EXERCISE ▸ What lines in the following entries hold the word "homes"? Copy each one.

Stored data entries
+++
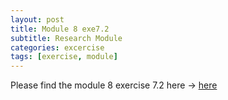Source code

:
 ```yaml
---
layout: post
title: Module 8 exe7.2
subtitle: Research Module
categories: excercise
tags: [exercise, module]
---
```


[docs]: https://sudeshnaidoo.github.io/assets/pdf/Exe8_6C_exe7_2Completed.xlsx

Please find the module 8 exercise 7.2 here -> [here][docs]
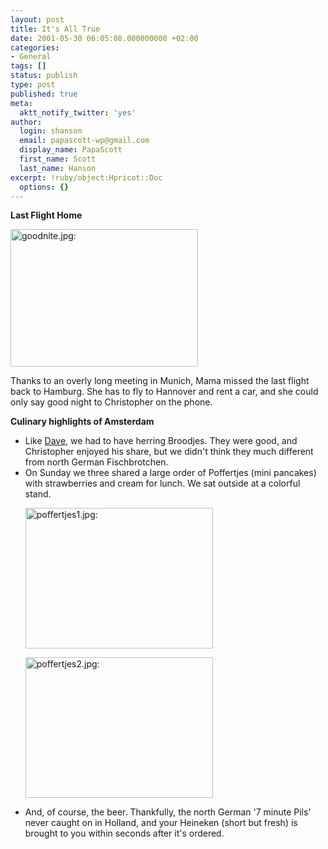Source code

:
 ```yaml
---
layout: post
title: It's All True
date: 2001-05-30 06:05:08.000000000 +02:00
categories:
- General
tags: []
status: publish
type: post
published: true
meta:
  aktt_notify_twitter: 'yes'
author:
  login: shanson
  email: papascott-wp@gmail.com
  display_name: PapaScott
  first_name: Scott
  last_name: Hanson
excerpt: !ruby/object:Hpricot::Doc
  options: {}
---
```

<p><b>Last Flight Home</b></p>
<p><img src="http://www.papascott.de/wordpress/wp-content/uploads/2001/05/goodnite.jpg" height="220" width="300" border="0" alt="goodnite.jpg: " /></p>
<p>Thanks to an overly long meeting in Munich, Mama missed the last flight back to Hamburg. She has to fly to Hannover and rent a car, and she could only say good night to Christopher on the phone.</p>
<p><b>Culinary highlights of Amsterdam</b></p>
<ul>
<li>Like <a href="http://scriptingnews.userland.com/backissues/2001/05/26">Dave</a>, we had to have herring Broodjes. They were good, and Christopher enjoyed his share, but we didn't think they much different from north German Fischbrotchen.
</li>
<li>On Sunday we three shared a large order of Poffertjes (mini pancakes) with strawberries and cream for lunch. We sat outside at a colorful stand.
<p><img src="http://www.papascott.de/wordpress/wp-content/uploads/2001/05/poffertjes1.jpg" height="225" width="300" border="0" alt="poffertjes1.jpg: " /> </p>
<p><img src="http://www.papascott.de/wordpress/wp-content/uploads/2001/05/poffertjes2.jpg" height="225" width="300" border="0" alt="poffertjes2.jpg: " /> </p>
</li>
<li>And, of course, the beer. Thankfully, the north German '7 minute Pils' never caught on in Holland, and your Heineken (short but fresh) is brought to you within seconds after it's ordered.
</li>
</ul>
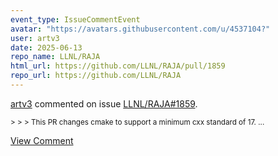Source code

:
 ```yaml
---
event_type: IssueCommentEvent
avatar: "https://avatars.githubusercontent.com/u/4537104?"
user: artv3
date: 2025-06-13
repo_name: LLNL/RAJA
html_url: https://github.com/LLNL/RAJA/pull/1859
repo_url: https://github.com/LLNL/RAJA
---
```


<a href='https://github.com/artv3' target='_blank'>artv3</a> commented on issue <a href='https://github.com/LLNL/RAJA/pull/1859' target='_blank'>LLNL/RAJA#1859</a>.

<small>> > > This PR changes cmake to support a minimum cxx standard of 17....</small>

<a href='https://github.com/LLNL/RAJA/pull/1859' target='_blank'>View Comment</a>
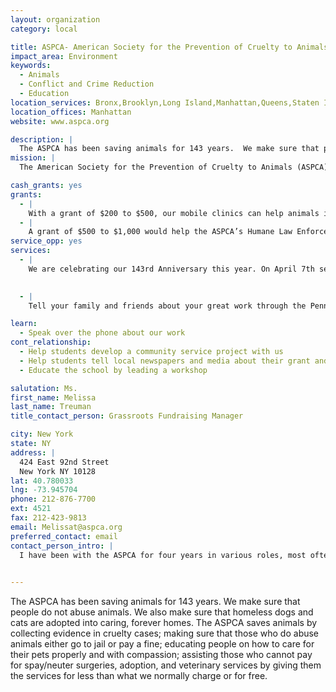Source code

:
 ```yaml
---
layout: organization
category: local

title: ASPCA- American Society for the Prevention of Cruelty to Animals
impact_area: Environment
keywords: 
  - Animals
  - Conflict and Crime Reduction
  - Education
location_services: Bronx,Brooklyn,Long Island,Manhattan,Queens,Staten Island,Greater New York
location_offices: Manhattan
website: www.aspca.org

description: |
  The ASPCA has been saving animals for 143 years.  We make sure that people do not abuse animals.  We also make sure that homeless dogs and cats are adopted into caring, forever homes.  The ASPCA saves animals by collecting evidence in cruelty cases; making sure that those who do abuse animals either go to jail or pay a fine; educating people on how to care for their pets properly and with compassion; assisting those who cannot pay for spay/neuter surgeries, adoption, and veterinary services by giving them the services for less than what we normally charge or for free.  
mission: |
  The American Society for the Prevention of Cruelty to Animals (ASPCA) exists to promote humane principles, prevent cruelty and alleviate pain, fear and suffering in animals. Founded in 1866, we were the first humane organization established in the Western Hemisphere. We provide national programming and leadership in humane education, public awareness, government affairs and public policy, shelter support, animal medical services, and animal placement. Our New York City headquarters houses a full service animal hospital, behavior therapy center, adoption facility, and Humane Law Enforcement Department. 

cash_grants: yes
grants: 
  - |
    With a grant of $200 to $500, our mobile clinics can help animals in poor communities by providing medicines and services for no cost or low cost. The ASPCA can also use the money to feed animals in our shelter and get them ready to be adopted into a loving, forever home.
  - |
    A grant of $500 to $1,000 would help the ASPCA’s Humane Law Enforcement save more animals from abuse and provide them with the medical care that saves their lives.
service_opp: yes
services: 
  - |
    We are celebrating our 143rd Anniversary this year. On April 7th several buildings throughout New York City are going to be lit with our new color: Orange. It would be great if you can show your love for animals by going Orange and sending us a picture of how you decided to celebrate our 140th Anniversary. Check out http://www.aspca.org/140 to find out how you can print a free poster, put your picture on our web-site and help us celebrate.

    
  - |
    Tell your family and friends about your great work through the PennyHarvest and how you have helped animals by giving grants to the ASPCA.

learn: 
  - Speak over the phone about our work
cont_relationship: 
  - Help students develop a community service project with us
  - Help students tell local newspapers and media about their grant and/or project with us
  - Educate the school by leading a workshop

salutation: Ms.
first_name: Melissa
last_name: Treuman
title_contact_person: Grassroots Fundraising Manager

city: New York
state: NY
address: |
  424 East 92nd Street     
  New York NY 10128
lat: 40.780033
lng: -73.945704
phone: 212-876-7700
ext: 4521
fax: 212-423-9813
email: Melissat@aspca.org
preferred_contact: email
contact_person_intro: |
  I have been with the ASPCA for four years in various roles, most often with a focus on grassroots fundraising and community outreach.  This past summer I had the honor of visiting many schools to accept Penny Harvest donation and speak to the children responsible for those donations and it was an incredibly gratifying experience.  I think what you do through the CommonCents program is amazing and really helps organizations in your communities do the important work they do. Keep up the great work!

  
---
```

The ASPCA has been saving animals for 143 years.  We make sure that people do not abuse animals.  We also make sure that homeless dogs and cats are adopted into caring, forever homes.  The ASPCA saves animals by collecting evidence in cruelty cases; making sure that those who do abuse animals either go to jail or pay a fine; educating people on how to care for their pets properly and with compassion; assisting those who cannot pay for spay/neuter surgeries, adoption, and veterinary services by giving them the services for less than what we normally charge or for free.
+++
RESPONSE AREA ▸
  The ASPCA has been saving animals for 143 years.  We make sure that people do not abuse animals.  We also make sure that homeless dogs and cats are adopted into caring, forever homes.  The ASPCA saves animals by collecting evidence in cruelty cases; making sure that those who do abuse animals either go to jail or pay a fine; educating people on how to care for their pets properly and with compassion; assisting those who cannot pay for spay/neuter surgeries, adoption, and veterinary services by giving them the services for less than what we normally charge or for free.  
The ASPCA has been saving animals for 143 years.  We make sure that people do not abuse animals.  We also make sure that homeless dogs and cats are adopted into caring, forever homes.  The ASPCA saves animals by collecting evidence in cruelty cases; making sure that those who do abuse animals either go to jail or pay a fine; educating people on how to care for their pets properly and with compassion; assisting those who cannot pay for spay/neuter surgeries, adoption, and veterinary services by giving them the services for less than what we normally charge or for free.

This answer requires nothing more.